## What you will do
This exercise calls for every record to be set down exactly.

## Supplied information
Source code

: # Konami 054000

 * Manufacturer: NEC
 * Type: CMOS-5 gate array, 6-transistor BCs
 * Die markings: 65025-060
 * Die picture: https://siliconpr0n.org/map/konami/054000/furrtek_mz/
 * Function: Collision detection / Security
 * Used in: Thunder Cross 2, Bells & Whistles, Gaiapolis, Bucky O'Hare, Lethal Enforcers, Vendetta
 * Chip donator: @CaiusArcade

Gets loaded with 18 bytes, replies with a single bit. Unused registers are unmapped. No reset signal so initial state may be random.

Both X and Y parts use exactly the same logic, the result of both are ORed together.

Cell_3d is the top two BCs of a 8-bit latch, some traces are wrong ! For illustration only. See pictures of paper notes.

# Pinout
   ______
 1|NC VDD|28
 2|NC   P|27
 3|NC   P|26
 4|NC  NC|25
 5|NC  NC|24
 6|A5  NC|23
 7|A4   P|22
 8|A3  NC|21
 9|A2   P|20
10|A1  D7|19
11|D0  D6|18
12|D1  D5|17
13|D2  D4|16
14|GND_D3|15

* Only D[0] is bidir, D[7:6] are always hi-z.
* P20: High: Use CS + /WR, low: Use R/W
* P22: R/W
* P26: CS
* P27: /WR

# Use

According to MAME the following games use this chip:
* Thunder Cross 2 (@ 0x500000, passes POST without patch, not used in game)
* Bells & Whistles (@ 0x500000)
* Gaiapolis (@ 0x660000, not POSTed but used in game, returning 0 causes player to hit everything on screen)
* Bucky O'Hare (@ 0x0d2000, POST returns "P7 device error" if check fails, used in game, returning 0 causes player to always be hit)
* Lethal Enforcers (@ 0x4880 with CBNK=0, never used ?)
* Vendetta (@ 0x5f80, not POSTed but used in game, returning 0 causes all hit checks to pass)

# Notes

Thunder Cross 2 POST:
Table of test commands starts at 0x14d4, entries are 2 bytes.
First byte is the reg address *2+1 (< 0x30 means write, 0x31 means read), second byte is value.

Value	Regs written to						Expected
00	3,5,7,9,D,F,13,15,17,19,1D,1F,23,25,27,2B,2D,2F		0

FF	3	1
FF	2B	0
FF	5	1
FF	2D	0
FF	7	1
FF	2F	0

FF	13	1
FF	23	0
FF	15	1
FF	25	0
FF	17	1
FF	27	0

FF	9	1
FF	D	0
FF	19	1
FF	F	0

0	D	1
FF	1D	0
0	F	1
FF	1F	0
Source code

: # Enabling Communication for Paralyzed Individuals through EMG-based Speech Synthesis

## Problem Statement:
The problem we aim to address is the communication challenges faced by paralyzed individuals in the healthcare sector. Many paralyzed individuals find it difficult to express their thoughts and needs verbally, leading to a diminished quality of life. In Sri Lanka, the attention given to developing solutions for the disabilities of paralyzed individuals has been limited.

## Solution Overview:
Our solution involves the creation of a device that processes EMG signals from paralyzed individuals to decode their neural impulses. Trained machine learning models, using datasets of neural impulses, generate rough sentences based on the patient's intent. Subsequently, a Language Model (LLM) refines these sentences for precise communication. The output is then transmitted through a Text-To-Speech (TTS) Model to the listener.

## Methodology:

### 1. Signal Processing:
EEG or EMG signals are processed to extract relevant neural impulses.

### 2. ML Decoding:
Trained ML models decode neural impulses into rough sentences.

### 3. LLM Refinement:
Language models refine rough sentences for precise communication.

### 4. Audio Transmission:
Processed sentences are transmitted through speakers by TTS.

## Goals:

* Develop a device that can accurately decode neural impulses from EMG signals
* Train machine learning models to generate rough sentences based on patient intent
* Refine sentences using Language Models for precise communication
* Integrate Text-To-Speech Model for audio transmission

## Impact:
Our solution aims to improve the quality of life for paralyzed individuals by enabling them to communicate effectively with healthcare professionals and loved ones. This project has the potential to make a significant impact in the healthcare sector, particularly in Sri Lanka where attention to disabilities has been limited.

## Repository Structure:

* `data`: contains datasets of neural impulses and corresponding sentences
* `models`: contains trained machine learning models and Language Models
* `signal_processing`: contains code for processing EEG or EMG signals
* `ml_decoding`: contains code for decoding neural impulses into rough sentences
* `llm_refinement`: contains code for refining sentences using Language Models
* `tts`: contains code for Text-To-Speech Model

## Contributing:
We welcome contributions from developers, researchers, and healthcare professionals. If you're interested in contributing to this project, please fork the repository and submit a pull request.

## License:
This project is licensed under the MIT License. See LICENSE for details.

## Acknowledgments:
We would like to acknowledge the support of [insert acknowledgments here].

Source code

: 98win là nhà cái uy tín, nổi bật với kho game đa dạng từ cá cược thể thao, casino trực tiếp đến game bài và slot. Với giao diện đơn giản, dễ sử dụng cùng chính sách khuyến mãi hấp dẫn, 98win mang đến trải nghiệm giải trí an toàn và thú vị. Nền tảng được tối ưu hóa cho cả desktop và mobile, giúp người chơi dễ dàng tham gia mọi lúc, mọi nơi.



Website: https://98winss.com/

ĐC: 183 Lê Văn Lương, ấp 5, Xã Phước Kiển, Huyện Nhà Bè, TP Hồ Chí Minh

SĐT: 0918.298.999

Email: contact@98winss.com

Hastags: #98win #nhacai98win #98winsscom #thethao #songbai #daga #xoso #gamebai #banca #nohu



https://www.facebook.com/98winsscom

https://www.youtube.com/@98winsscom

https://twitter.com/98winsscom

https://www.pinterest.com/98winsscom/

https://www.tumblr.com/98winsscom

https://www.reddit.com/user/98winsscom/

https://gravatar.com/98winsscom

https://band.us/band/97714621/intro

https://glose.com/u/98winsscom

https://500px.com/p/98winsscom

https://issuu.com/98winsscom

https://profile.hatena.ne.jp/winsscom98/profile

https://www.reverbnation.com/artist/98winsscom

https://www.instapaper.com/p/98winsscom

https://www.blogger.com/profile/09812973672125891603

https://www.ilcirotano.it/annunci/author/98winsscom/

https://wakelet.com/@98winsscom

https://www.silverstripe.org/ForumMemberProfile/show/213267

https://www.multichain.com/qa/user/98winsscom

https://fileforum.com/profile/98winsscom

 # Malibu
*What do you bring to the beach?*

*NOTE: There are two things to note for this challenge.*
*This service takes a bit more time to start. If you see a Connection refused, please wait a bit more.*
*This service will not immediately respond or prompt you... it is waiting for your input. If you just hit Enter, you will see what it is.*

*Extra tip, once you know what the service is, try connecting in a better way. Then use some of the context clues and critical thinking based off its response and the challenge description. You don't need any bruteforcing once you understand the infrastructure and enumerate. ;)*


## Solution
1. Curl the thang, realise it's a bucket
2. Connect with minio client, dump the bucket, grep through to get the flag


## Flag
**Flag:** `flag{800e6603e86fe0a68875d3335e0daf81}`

## Task result
Source code

: # Konami 054000

 * Manufacturer: NEC
 * Type: CMOS-5 gate array, 6-transistor BCs
 * Die markings: 65025-060
 * Die picture: https://siliconpr0n.org/map/konami/054000/furrtek_mz/
 * Function: Collision detection / Security
 * Used in: Thunder Cross 2, Bells & Whistles, Gaiapolis, Bucky O'Hare, Lethal Enforcers, Vendetta
 * Chip donator: @CaiusArcade

Gets loaded with 18 bytes, replies with a single bit. Unused registers are unmapped. No reset signal so initial state may be random.

Both X and Y parts use exactly the same logic, the result of both are ORed together.

Cell_3d is the top two BCs of a 8-bit latch, some traces are wrong ! For illustration only. See pictures of paper notes.

# Pinout
   ______
 1|NC VDD|28
 2|NC   P|27
 3|NC   P|26
 4|NC  NC|25
 5|NC  NC|24
 6|A5  NC|23
 7|A4   P|22
 8|A3  NC|21
 9|A2   P|20
10|A1  D7|19
11|D0  D6|18
12|D1  D5|17
13|D2  D4|16
14|GND_D3|15

* Only D[0] is bidir, D[7:6] are always hi-z.
* P20: High: Use CS + /WR, low: Use R/W
* P22: R/W
* P26: CS
* P27: /WR

# Use

According to MAME the following games use this chip:
* Thunder Cross 2 (@ 0x500000, passes POST without patch, not used in game)
* Bells & Whistles (@ 0x500000)
* Gaiapolis (@ 0x660000, not POSTed but used in game, returning 0 causes player to hit everything on screen)
* Bucky O'Hare (@ 0x0d2000, POST returns "P7 device error" if check fails, used in game, returning 0 causes player to always be hit)
* Lethal Enforcers (@ 0x4880 with CBNK=0, never used ?)
* Vendetta (@ 0x5f80, not POSTed but used in game, returning 0 causes all hit checks to pass)

# Notes

Thunder Cross 2 POST:
Table of test commands starts at 0x14d4, entries are 2 bytes.
First byte is the reg address *2+1 (< 0x30 means write, 0x31 means read), second byte is value.

Value	Regs written to						Expected
00	3,5,7,9,D,F,13,15,17,19,1D,1F,23,25,27,2B,2D,2F		0

FF	3	1
FF	2B	0
FF	5	1
FF	2D	0
FF	7	1
FF	2F	0

FF	13	1
FF	23	0
FF	15	1
FF	25	0
FF	17	1
FF	27	0

FF	9	1
FF	D	0
FF	19	1
FF	F	0

0	D	1
FF	1D	0
0	F	1
FF	1F	0
Source code

: # Enabling Communication for Paralyzed Individuals through EMG-based Speech Synthesis

## Problem Statement:
The problem we aim to address is the communication challenges faced by paralyzed individuals in the healthcare sector. Many paralyzed individuals find it difficult to express their thoughts and needs verbally, leading to a diminished quality of life. In Sri Lanka, the attention given to developing solutions for the disabilities of paralyzed individuals has been limited.

## Solution Overview:
Our solution involves the creation of a device that processes EMG signals from paralyzed individuals to decode their neural impulses. Trained machine learning models, using datasets of neural impulses, generate rough sentences based on the patient's intent. Subsequently, a Language Model (LLM) refines these sentences for precise communication. The output is then transmitted through a Text-To-Speech (TTS) Model to the listener.

## Methodology:

### 1. Signal Processing:
EEG or EMG signals are processed to extract relevant neural impulses.

### 2. ML Decoding:
Trained ML models decode neural impulses into rough sentences.

### 3. LLM Refinement:
Language models refine rough sentences for precise communication.

### 4. Audio Transmission:
Processed sentences are transmitted through speakers by TTS.

## Goals:

* Develop a device that can accurately decode neural impulses from EMG signals
* Train machine learning models to generate rough sentences based on patient intent
* Refine sentences using Language Models for precise communication
* Integrate Text-To-Speech Model for audio transmission

## Impact:
Our solution aims to improve the quality of life for paralyzed individuals by enabling them to communicate effectively with healthcare professionals and loved ones. This project has the potential to make a significant impact in the healthcare sector, particularly in Sri Lanka where attention to disabilities has been limited.

## Repository Structure:

* `data`: contains datasets of neural impulses and corresponding sentences
* `models`: contains trained machine learning models and Language Models
* `signal_processing`: contains code for processing EEG or EMG signals
* `ml_decoding`: contains code for decoding neural impulses into rough sentences
* `llm_refinement`: contains code for refining sentences using Language Models
* `tts`: contains code for Text-To-Speech Model

## Contributing:
We welcome contributions from developers, researchers, and healthcare professionals. If you're interested in contributing to this project, please fork the repository and submit a pull request.

## License:
This project is licensed under the MIT License. See LICENSE for details.

## Acknowledgments:
We would like to acknowledge the support of [insert acknowledgments here].

Source code

: 98win là nhà cái uy tín, nổi bật với kho game đa dạng từ cá cược thể thao, casino trực tiếp đến game bài và slot. Với giao diện đơn giản, dễ sử dụng cùng chính sách khuyến mãi hấp dẫn, 98win mang đến trải nghiệm giải trí an toàn và thú vị. Nền tảng được tối ưu hóa cho cả desktop và mobile, giúp người chơi dễ dàng tham gia mọi lúc, mọi nơi.



Website: https://98winss.com/

ĐC: 183 Lê Văn Lương, ấp 5, Xã Phước Kiển, Huyện Nhà Bè, TP Hồ Chí Minh

SĐT: 0918.298.999

Email: contact@98winss.com

Hastags: #98win #nhacai98win #98winsscom #thethao #songbai #daga #xoso #gamebai #banca #nohu



https://www.facebook.com/98winsscom

https://www.youtube.com/@98winsscom

https://twitter.com/98winsscom

https://www.pinterest.com/98winsscom/

https://www.tumblr.com/98winsscom

https://www.reddit.com/user/98winsscom/

https://gravatar.com/98winsscom

https://band.us/band/97714621/intro

https://glose.com/u/98winsscom

https://500px.com/p/98winsscom

https://issuu.com/98winsscom

https://profile.hatena.ne.jp/winsscom98/profile

https://www.reverbnation.com/artist/98winsscom

https://www.instapaper.com/p/98winsscom

https://www.blogger.com/profile/09812973672125891603

https://www.ilcirotano.it/annunci/author/98winsscom/

https://wakelet.com/@98winsscom

https://www.silverstripe.org/ForumMemberProfile/show/213267

https://www.multichain.com/qa/user/98winsscom

https://fileforum.com/profile/98winsscom

 # Malibu
*What do you bring to the beach?*

*NOTE: There are two things to note for this challenge.*
*This service takes a bit more time to start. If you see a Connection refused, please wait a bit more.*
*This service will not immediately respond or prompt you... it is waiting for your input. If you just hit Enter, you will see what it is.*

*Extra tip, once you know what the service is, try connecting in a better way. Then use some of the context clues and critical thinking based off its response and the challenge description. You don't need any bruteforcing once you understand the infrastructure and enumerate. ;)*


## Solution
1. Curl the thang, realise it's a bucket
2. Connect with minio client, dump the bucket, grep through to get the flag


## Flag
**Flag:** `flag{800e6603e86fe0a68875d3335e0daf81}`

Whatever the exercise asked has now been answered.